We are mindful, in construing the requirement of rule 3, that the notice of intention to move for a new trial must be valid, that the courts have consistently held such notice invalid where filed either late or prematurely. (Reeves v. Reeves (1949), 34 Cal.2d 355 [209 P.2d 937]; Estate of Welch (1956), 146 Cal.App.2d 534 [304 P.2d 57]; Estate of Raahauge (1949), 91 Cal.App.2d 615 [205 P.2d 1122]; Lynch v. Watson (1945), 69 Cal.App.2d 51 [158 P.2d 250].) Neither can such notice be considered valid where the pro*308ceeding in the lower court was such that a motion for a new trial would not lie therefrom. (Radford v. Crown City Lumber & Mill Co. (1958), 165 Cal.App.2d 18 [331 P.2d 438]; Bryant v. Los Angeles Transit Lines (1953), 116 Cal.App.2d 473 [253 P.2d 731]; King v. Wilson (1950), 101 Cal.App.2d 242 [225 P.2d 270]; Bernard v. Bernard (1947), 79 Cal.App.2d 353 [179 P.2d 625].)
The only record that the court reasonably needed for the disposition of this appeal was the clerk’s transcript and eight pages of the reporter’s transcript (pages 1094 to 1101, inclusive). However, we were furnished a complete reporter’s transcript of 1,118 pages due to the demand of cross-appellant Delores Garcia and her counsel. This excessive material was prepared even though her counsel was aware that appellant’s appeal was limited to the contentions we have discussed and was thoroughly explored before the trial court on proper motion wherein cross-appellant’s counsel successfully insisted that a complete reporter’s transcript be prepared and that the cost thereof be borne by appellant. To assure that inequity is not worked by our proposed award of costs, we have studied respondent’s brief on her cross-appeal, and have reviewed the transcript. The only substantial ground urged is that the evidence is insufficient to sustain a verdict for defendant-appellant. This contention is completely without merit, disregards the clear rule governing review on appeal, and completely ignores both direct evidence and inferences which clearly sustain the verdict.

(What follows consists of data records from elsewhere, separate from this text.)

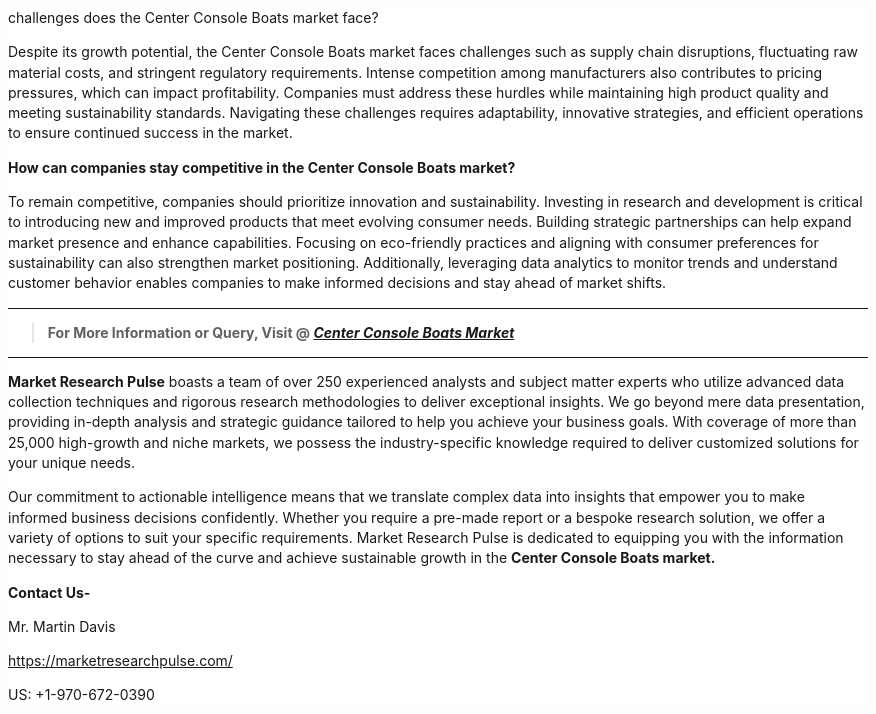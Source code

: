 challenges does the Center Console Boats market face?</strong></p><p>Despite its growth potential, the Center Console Boats market faces challenges such as supply chain disruptions, fluctuating raw material costs, and stringent regulatory requirements. Intense competition among manufacturers also contributes to pricing pressures, which can impact profitability. Companies must address these hurdles while maintaining high product quality and meeting sustainability standards. Navigating these challenges requires adaptability, innovative strategies, and efficient operations to ensure continued success in the market.</p><p><strong>How can companies stay competitive in the Center Console Boats market?</strong></p><p>To remain competitive, companies should prioritize innovation and sustainability. Investing in research and development is critical to introducing new and improved products that meet evolving consumer needs. Building strategic partnerships can help expand market presence and enhance capabilities. Focusing on eco-friendly practices and aligning with consumer preferences for sustainability can also strengthen market positioning. Additionally, leveraging data analytics to monitor trends and understand customer behavior enables companies to make informed decisions and stay ahead of market shifts.</p><hr /><blockquote><p><strong>For More Information or Query, Visit @&nbsp;<em><a href="https://marketresearchpulse.com/report/116751/center-console-boats-market?utm_source=Linkedin&utm_medium=021">Center Console Boats Market</a></em></strong></p></blockquote><hr /><p><strong>Market Research Pulse</strong> boasts a team of over 250 experienced analysts and subject matter experts who utilize advanced data collection techniques and rigorous research methodologies to deliver exceptional insights. We go beyond mere data presentation, providing in-depth analysis and strategic guidance tailored to help you achieve your business goals. With coverage of more than 25,000 high-growth and niche markets, we possess the industry-specific knowledge required to deliver customized solutions for your unique needs.</p><p>Our commitment to actionable intelligence means that we translate complex data into insights that empower you to make informed business decisions confidently. Whether you require a pre-made report or a bespoke research solution, we offer a variety of options to suit your specific requirements. Market Research Pulse is dedicated to equipping you with the information necessary to stay ahead of the curve and achieve sustainable growth in the <strong>Center Console Boats market.</strong></p><p><strong>Contact Us-</strong></p><p>Mr. Martin Davis</p><p>https://marketresearchpulse.com/</p><p>US: +1-970-672-0390</p>
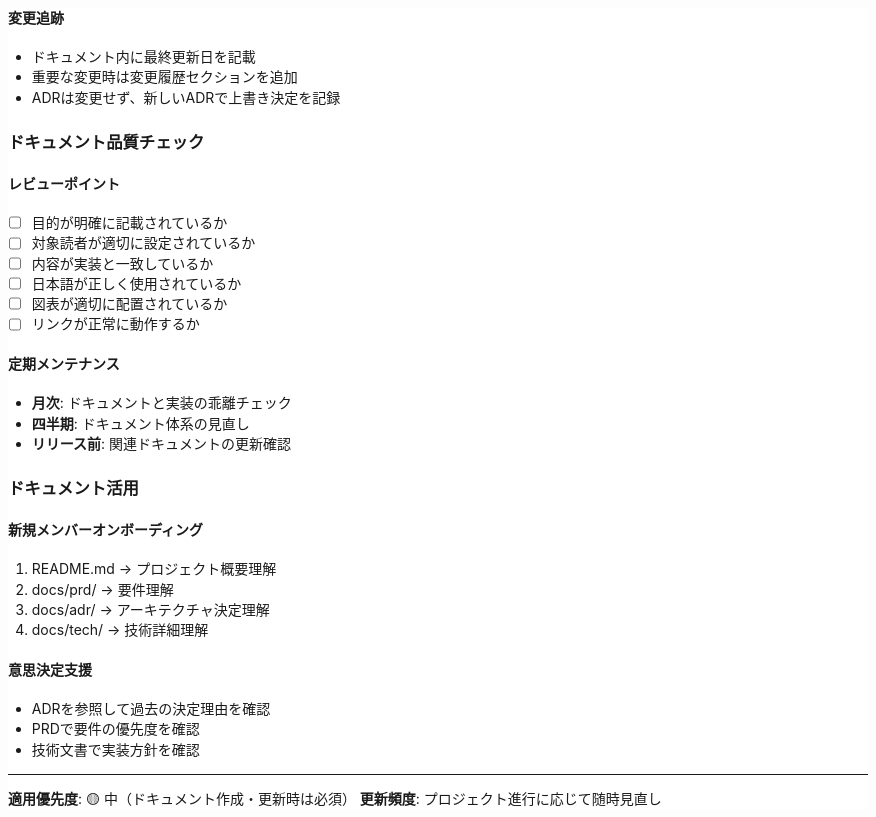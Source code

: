 #### 変更追跡
- ドキュメント内に最終更新日を記載
- 重要な変更時は変更履歴セクションを追加
- ADRは変更せず、新しいADRで上書き決定を記録

### ドキュメント品質チェック

#### レビューポイント
- [ ] 目的が明確に記載されているか
- [ ] 対象読者が適切に設定されているか
- [ ] 内容が実装と一致しているか
- [ ] 日本語が正しく使用されているか
- [ ] 図表が適切に配置されているか
- [ ] リンクが正常に動作するか

#### 定期メンテナンス
- **月次**: ドキュメントと実装の乖離チェック
- **四半期**: ドキュメント体系の見直し
- **リリース前**: 関連ドキュメントの更新確認

### ドキュメント活用

#### 新規メンバーオンボーディング
1. README.md → プロジェクト概要理解
2. docs/prd/ → 要件理解
3. docs/adr/ → アーキテクチャ決定理解
4. docs/tech/ → 技術詳細理解

#### 意思決定支援
- ADRを参照して過去の決定理由を確認
- PRDで要件の優先度を確認
- 技術文書で実装方針を確認

---

**適用優先度**: 🟡 中（ドキュメント作成・更新時は必須）
**更新頻度**: プロジェクト進行に応じて随時見直し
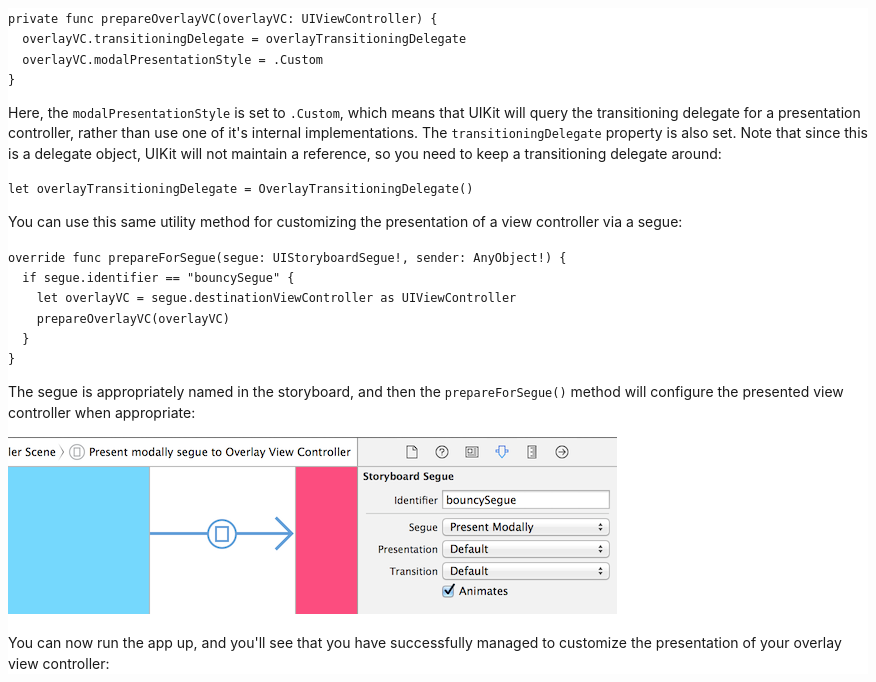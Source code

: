     private func prepareOverlayVC(overlayVC: UIViewController) {
      overlayVC.transitioningDelegate = overlayTransitioningDelegate
      overlayVC.modalPresentationStyle = .Custom
    }

Here, the `modalPresentationStyle` is set to `.Custom`, which means that UIKit
will query the transitioning delegate for a presentation controller, rather than
use one of it's internal implementations. The `transitioningDelegate` property
is also set. Note that since this is a delegate object, UIKit will not maintain
a reference, so you need to keep a transitioning delegate around:

    let overlayTransitioningDelegate = OverlayTransitioningDelegate()

You can use this same utility method for customizing the presentation of a view
controller via a segue:

    override func prepareForSegue(segue: UIStoryboardSegue!, sender: AnyObject!) {
      if segue.identifier == "bouncySegue" {
        let overlayVC = segue.destinationViewController as UIViewController
        prepareOverlayVC(overlayVC)
      }
    }

The segue is appropriately named in the storyboard, and then the
`prepareForSegue()` method will configure the presented view controller when
appropriate:

![Segue naming](images/24/segue_naming.png)

You can now run the app up, and you'll see that you have successfully managed to
customize the presentation of your overlay view controller:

We note also that the affidavit supporting respondent’s application for leave to file typewritten briefs avers that respondent is “. . . destitute and without sufficient funds with which to reply to . . . the Appeal.” Obviously the normal costs award would be meaningless here. Under these circumstances, we must invoke the provisions of rule 26, subdivision (a) of the Rules on Appeal and enter our order directing that appellant shall recover his costs on appeal from cross-appellant and her counsel, Alfred Affinito, jointly and severally; said costs to include such additional sum as is represented by 1,110 pages of the reporter’s transcript.
Order granting new trial is reversed, and cross-appeal is dismissed.
Kaufman, P. J., and Draper, J., concurred.